Artículo que, con leves modificaciones, apareció en nuestra revista en 2009
A alguien le sobraron tres tapones de Mustang. Otro más colaboró con un par de tapas de carburador. Por acá y por allá surgieron bujías en desuso; molduras de Combi; piezas de clutch a punto de caer en depresión; seis amortiguadores que andaban en la vagancia; varios resortes enamorados que, como sucede con quienes sucumben a las pasiones, se la vivían dando vueltas en círculos; tornillos divorciados de sus tuercas; cuatro antenas que ya no captaban nada, y por arte de magia se acomodaron dándole sentido a la vida y volviéndose Rocinantes laminados, orugas amarillas, abrazos cromados, pirámides oxidadas, en una calle sin chiste que poco a poco se embelleció, se “ajuareó” para la supervivencia, una avenida que se dio el lujo de imaginarse museo. Y así surgieron esculturas con poleas, rostros de engranes que hablan de la esencia de la zona.
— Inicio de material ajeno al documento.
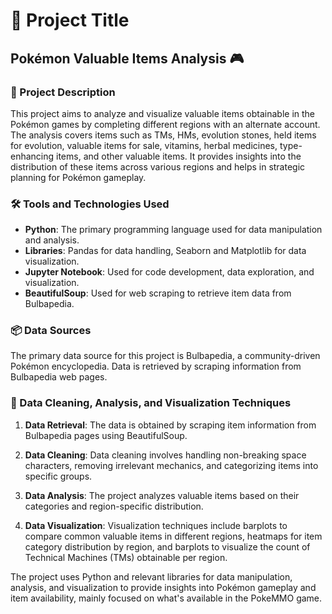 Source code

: # 🌟 Project Title

## Pokémon Valuable Items Analysis 🎮

### 📄 Project Description

This project aims to analyze and visualize valuable items obtainable in the Pokémon games by completing different regions with an alternate account. The analysis covers items such as TMs, HMs, evolution stones, held items for evolution, valuable items for sale, vitamins, herbal medicines, type-enhancing items, and other valuable items. It provides insights into the distribution of these items across various regions and helps in strategic planning for Pokémon gameplay.

### 🛠️ Tools and Technologies Used

- **Python**: The primary programming language used for data manipulation and analysis.
- **Libraries**: Pandas for data handling, Seaborn and Matplotlib for data visualization.
- **Jupyter Notebook**: Used for code development, data exploration, and visualization.
- **BeautifulSoup**: Used for web scraping to retrieve item data from Bulbapedia.

### 📦 Data Sources

The primary data source for this project is Bulbapedia, a community-driven Pokémon encyclopedia. Data is retrieved by scraping information from Bulbapedia web pages.

### 🧹 Data Cleaning, Analysis, and Visualization Techniques

1. **Data Retrieval**: The data is obtained by scraping item information from Bulbapedia pages using BeautifulSoup.

2. **Data Cleaning**: Data cleaning involves handling non-breaking space characters, removing irrelevant mechanics, and categorizing items into specific groups.

3. **Data Analysis**: The project analyzes valuable items based on their categories and region-specific distribution.

4. **Data Visualization**: Visualization techniques include barplots to compare common valuable items in different regions, heatmaps for item category distribution by region, and barplots to visualize the count of Technical Machines (TMs) obtainable per region.

The project uses Python and relevant libraries for data manipulation, analysis, and visualization to provide insights into Pokémon gameplay and item availability, mainly focused on what's available in the PokeMMO game.
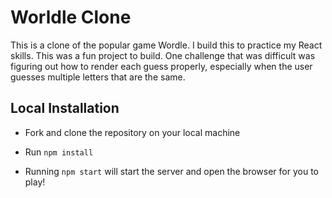 # Worldle Clone

This is a clone of the popular game Wordle. I build this to practice my React skills. This was a fun project to build. One challenge that was difficult was figuring out how to render each guess properly, especially when the user guesses multiple letters that are the same. 

## Local Installation

- Fork and clone the repository on your local machine

- Run `npm install`

- Running `npm start` will start the server and open the browser for you to play!

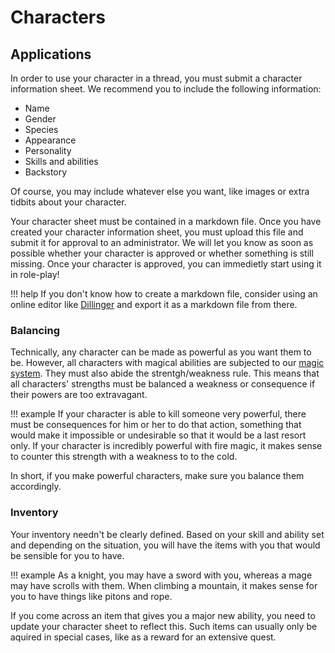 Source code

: # Characters

## Applications
In order to use your character in a thread, you must submit a character information sheet. We recommend you to include the following information:

* Name
* Gender
* Species
* Appearance
* Personality
* Skills and abilities
* Backstory

Of course, you may include whatever else you want, like images or extra tidbits about your character.

Your character sheet must be contained in a markdown file. Once you have created your character information sheet, you must upload this file and submit it for approval to an administrator. We will let you know as soon as possible whether your character is approved or whether something is still missing. Once your character is approved, you can immedietly start using it in role-play!

!!! help
    If you don't know how to create a markdown file, consider using an online editor like [Dillinger](https://dillinger.io/) and export it as a markdown file from there.

### Balancing
Technically, any character can be made as powerful as you want them to be. However, all characters with magical abilities are subjected to our [magic system](/wiki/innerworkings/magic/). They must also abide the strentgh/weakness rule. This means that all characters' strengths must be balanced a weakness or consequence if their powers are too extravagant.

!!! example
    If your character is able to kill someone very powerful, there must be consequences for him or her to do that action, something that would make it impossible or undesirable so that it would be a last resort only. If your character is incredibly powerful with fire magic, it makes sense to counter this strength with a weakness to to the cold.

In short, if you make powerful characters, make sure you balance them accordingly.

### Inventory
Your inventory needn't be clearly defined. Based on your skill and ability set and depending on the situation, you will have the items with you that would be sensible for you to have.

!!! example
    As a knight, you may have a sword with you, whereas a mage may have scrolls with them. When climbing a mountain, it makes sense for you to have things like pitons and rope.

If you come across an item that gives you a major new ability, you need to update your character sheet to reflect this. Such items can usually only be aquired in special cases, like as a reward for an extensive quest.
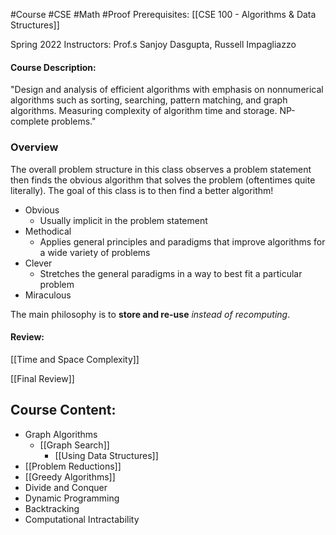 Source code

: #Course #CSE #Math #Proof 
Prerequisites: [[CSE 100 - Algorithms & Data Structures]]

Spring 2022
Instructors: Prof.s Sanjoy Dasgupta, Russell Impagliazzo

#### Course Description: 
"Design and analysis of efficient algorithms with emphasis on nonnumerical algorithms such as sorting, searching, pattern matching, and graph algorithms. Measuring complexity of algorithm time and storage. NP-complete problems."

### Overview
The overall problem structure in this class observes a problem statement then finds the obvious algorithm that solves the problem (oftentimes quite literally). The goal of this class is to then find a better algorithm!
- Obvious
	- Usually implicit in the problem statement
- Methodical
	- Applies general principles and paradigms that improve algorithms for a wide variety of problems
- Clever
	- Stretches the general paradigms in a way to best fit a particular problem
- Miraculous

The main philosophy is to **store and re-use** *instead of recomputing*.

#### Review:
[[Time and Space Complexity]]

[[Final Review]]

## Course Content:
- Graph Algorithms
	- [[Graph Search]]
		- [[Using Data Structures]]
- [[Problem Reductions]]
- [[Greedy Algorithms]]
- Divide and Conquer
- Dynamic Programming
- Backtracking
- Computational Intractability



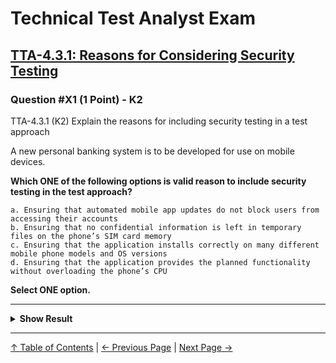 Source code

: # Technical Test Analyst Exam

## [TTA-4.3.1: Reasons for Considering Security Testing](../../4-quality-characteristics-for-technical-testing/4.3-security-testing.md#431-reasons-for-considering-security-testing)

### Question #X1 (1 Point) - K2

TTA-4.3.1 (K2) Explain the reasons for including security testing in a test approach

A new personal banking system is to be developed for use on mobile devices.

**Which ONE of the following options is valid reason to include security testing in the test approach?**

    a. Ensuring that automated mobile app updates do not block users from accessing their accounts
    b. Ensuring that no confidential information is left in temporary files on the phone’s SIM card memory
    c. Ensuring that the application installs correctly on many different mobile phone models and OS versions
    d. Ensuring that the application provides the planned functionality without overloading the phone’s CPU

**Select ONE option.**

---

<details>
<summary><strong>Show Result</strong></summary>

#### Correct Answers: b

    a. Is not correct. This is more likely to be an installability concern, not a security concern. If users cannot access their account, the security risk is reduced
    b. Is correct. This is an example of a reason for considering security testing given in the syllabus: “Software which exhibits unintended sideeffects when performing its intended function“
    c. Is not correct. This is an installability concern, not a security concern
    d. Is not correct. This is a performance concern, a not security concern

</details>

---

[↑ Table of Contents](../../README.md#table-of-contents) | [← Previous Page](../sample-exam–questions/question-45.md) | [Next Page →](question-2.md)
A inicios de este turbulento siglo XXI, la Buenos Aires, colonia de infausta memoria y dudosa honorabilidad asentada en la capital mexicana atrás de la zona de hospitales, fue asiento para un proyecto innovador y chiro, coordinado por la escultora Yvonne Domenge, buscando hacer arte con refacciones, un arte automotriz. Este “artomotriz” abrió la puerta a expresiones libres que dieron personalidad a bielas ancianas y a muelles artríticos, integrándolos en un rostro urbano que tomó por sorpresa los camellones, honrando de paso a tantos negocios que han hecho de la venta de refacciones su modo de vida.
Y de pronto los soldadores se hicieron poetas del acero y le encontraron rostro a flejes y radiadores; Rogaciano se puso guapo pintando de verde un mofle; Sóstenes cromó unos birlos para que parecieran dedos; José Natividad aprovechó el año que pasó “jurado” para anclar las piezas con varios metros de cemento —no le fueran a volar las piezas en un sitio donde “el más chimuelo masca tuercas”— y sacaron a la calle el kitch tan propio de las refaccionarias, poniendo su firma artística en las banquetas. Ya no eran frenos de disco ni tubos de escape, eran venas de un hombre de corazón acerado y de una nueva pirámide teotihuacana sujeta con arneses.
Un médico que se volvió mecánico
José María Vértiz fue un eminente oftalmólogo del siglo XIX, socio fundador de la Academia Nacional de Medicina y benefactor de muchos pobres a quienes trató en el Hospital de Jesús, el primer hospital de América —fundado por Cortés en 1524. Al cabo del tiempo su nombre fue repartido por varias cuadras de la zona conocida como Indianilla (famosa por sus caldos en la madrugada, a la salida del cabaret, que revivían a un muerto), y más tarde rebautizada Colonia de los Doctores, vía fundamental para llegar al centro de la ciudad. El eminente oftalmólogo se asoció así, sin que le preguntaran ni nada, a un barrio complejo, bravo, adorador de la Santa Muerte que, en la esquina de Doctor Vértiz y Doctor Liceaga, se asentó a defender una zona bronca a la que otros santitos no se atrevían a entrar. Ahí llegaron las piezas para reconstruir los Packard, los Studebaker, los Valiant, los Camaro, los Citroen, y aún hoy es posible descubrir piezas que son tesoros para coleccionistas. Las paredes se llenaron de letreros, de calendarios con chicas muy “deseables” y ropa tan escasa como la limpieza del taller, de puertas de vocho colgadas del segundo piso. Era —y sigue siendo— una colonia que huele a taller mecánico y sus aromas de anticongelante y líquido para frenos se quedaron a vivir hasta la fecha, entre macetas multicolores y “coyotes” que venden de todo, compran de todo, consiguen de todo para los vehículos chilangos.
Pero de pronto le llegó la voluntad para “ponerse guapa” y los fierros tirados se volvieron esculturas. Y Don Quijote se lanza contra distintos molinos de viento (tal vez inspectores, tal vez rateros de la zona, tal vez franeleros, tal vez nosotros); y un caballo blanco relincha para zafarse del tráfico moviendo su crin de acero; y una barda enrollada de resortes forma un peine contra el viento; y el orgullo se vuelve “de a devis” para los habitantes; y las quinceañeras pueden ir a tomarse fotos junto a una enorme bola de estambre automotivo; y los niños se acercan proponiendo piezas menores con trozos de lo que alguna vez fue un automóvil, rescatados de la venta “al kilo”.
Tal vez Rogaciano no lo note, ni Sóstenes, ni José Natividad, tal vez ni la misma Yvonne, pero gracias a sus ganas de romper la rutina, la refacción se hizo arte y habitó entre nosotros.